About this exercise >> Reproduce all the data exactly, without pictures.

Extracted entries >>
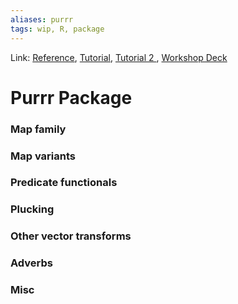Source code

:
 ```yaml
---
aliases: purrr
tags: wip, R, package
---
```

Link: [Reference](https://purrr.tidyverse.org/reference/index.html), [Tutorial](https://jennybc.github.io/purrr-tutorial/index.html), [Tutorial 2 ](http://www.rebeccabarter.com/blog/2019-08-19_purrr/), [Workshop Deck](https://speakerdeck.com/jennybc/purrr-workshop?slide=47)

# Purrr Package

### Map family

### Map variants

### Predicate functionals

### Plucking

### Other vector transforms

### Adverbs

### Misc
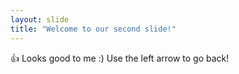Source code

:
 ```yaml
---
layout: slide
title: "Welcome to our second slide!"
---
```

👍 Looks good to me :)
Use the left arrow to go back!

The answer >>
Source code

:
 ```yaml
---
aliases: purrr
tags: wip, R, package
---
```

Link: [Reference](https://purrr.tidyverse.org/reference/index.html), [Tutorial](https://jennybc.github.io/purrr-tutorial/index.html), [Tutorial 2 ](http://www.rebeccabarter.com/blog/2019-08-19_purrr/), [Workshop Deck](https://speakerdeck.com/jennybc/purrr-workshop?slide=47)

# Purrr Package

### Map family

### Map variants

### Predicate functionals

### Plucking

### Other vector transforms

### Adverbs

### Misc
Source code

:
 ```yaml
---
layout: slide
title: "Welcome to our second slide!"
---
```

👍 Looks good to me :)
Use the left arrow to go back!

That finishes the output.